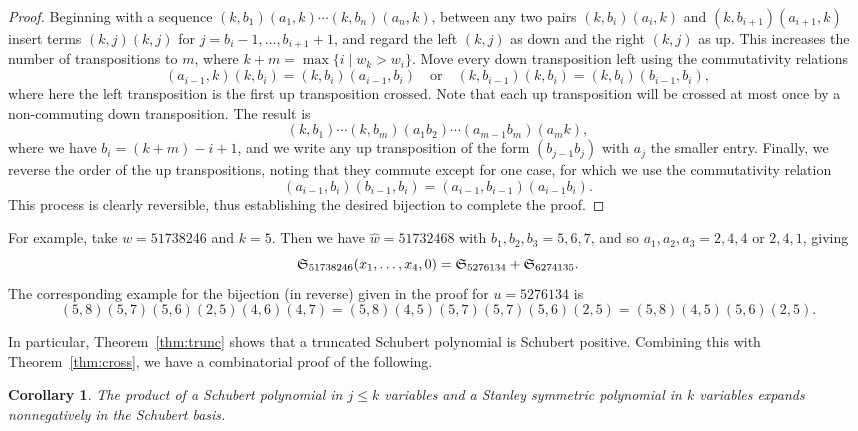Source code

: \documentclass[11pt]{amsart}
\newtheorem{corollary}[theorem]{Corollary}
\theoremstyle{definition}
\theoremstyle{remark}
\numberwithin{equation}{section}
\newcommand{\schubert}{\ensuremath\mathfrak{S}}
\begin{document}
\begin{proof}
  Beginning with a sequence $(k,b_1)(a_1,k) \cdots (k,b_n)(a_n,k)$, between any two pairs $(k,b_i)(a_i,k)$ and $(k,b_{i+1})(a_{i+1},k)$ insert terms $(k,j)(k,j)$ for $j=b_i-1,\ldots,b_{i+1}+1$, and regard the left $(k,j)$ as down and the right $(k,j)$ as up. This increases the number of transpositions to $m$, where $k+m = \max\{i \mid w_k > w_i\}$. Move every down transposition left using the commutativity relations
  \[ (a_{i-1}, k) (k, b_{i}) = (k, b_{i}) (a_{i-1}, b_{i}) \hspace{1em} \mbox{or} \hspace{1em} (k, b_{i-1}) (k, b_{i}) = (k, b_{i}) (b_{i-1}, b_{i}),  \]
  where here the left transposition is the first up transposition crossed. Note that each up transposition will be crossed at most once by a non-commuting down transposition. The result is
  \[ (k, b_1) \cdots (k, b_m) (a_1 b_2) \cdots (a_{m-1} b_m) (a_m k), \]
  where we have $b_i = (k+m)-i+1$, and we write any up transposition of the form $(b_{j-1} b_{j})$ with $a_j$ the smaller entry. Finally, we reverse the order of the up transpositions, noting that they commute except for one case, for which we use the commutativity relation
  \[ (a_{i-1}, b_i) (b_{i-1}, b_i) = (a_{i-1},b_{i-1}) (a_{i-1}b_{i}). \]
  This process is clearly reversible, thus establishing the desired bijection to complete the proof.
\end{proof}

For example, take $w=51738246$ and $k=5$. Then we have $\hat{w}=51732468$ with $b_1,b_2,b_3 = 5,6,7$, and so $a_1,a_2,a_3 = 2,4,4$ or $2,4,1$, giving
\begin{displaymath}
  \schubert_{51738246}(x_1,\ldots,x_4,0) = \schubert_{5276134} + \schubert_{6274135}.
\end{displaymath}
The corresponding example for the bijection (in reverse) given in the proof for $u=5276134$ is
\begin{displaymath}
  (5,8)(5,7)(5,6)(2,5)(4,6)(4,7) = (5,8)(4,5)(5,7)(5,7)(5,6)(2,5) = (5,8)(4,5)(5,6)(2,5).
\end{displaymath}

In particular, Theorem~\ref{thm:trunc} shows that a truncated Schubert polynomial is Schubert positive. Combining this with Theorem~\ref{thm:cross}, we have a combinatorial proof of the following.

\begin{corollary}
  The product of a Schubert polynomial in $j\leq k$ variables and a Stanley symmetric polynomial in $k$ variables expands nonnegatively in the Schubert basis.
\end{corollary}
\end{document}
================================
Look through the material above and print exactly the lines from the one containing "where here the" to the one containing "b_m) (a_m k), \]", both included, and nothing more.

  where here the left transposition is the first up transposition crossed. Note that each up transposition will be crossed at most once by a non-commuting down transposition. The result is
  \[ (k, b_1) \cdots (k, b_m) (a_1 b_2) \cdots (a_{m-1} b_m) (a_m k), \]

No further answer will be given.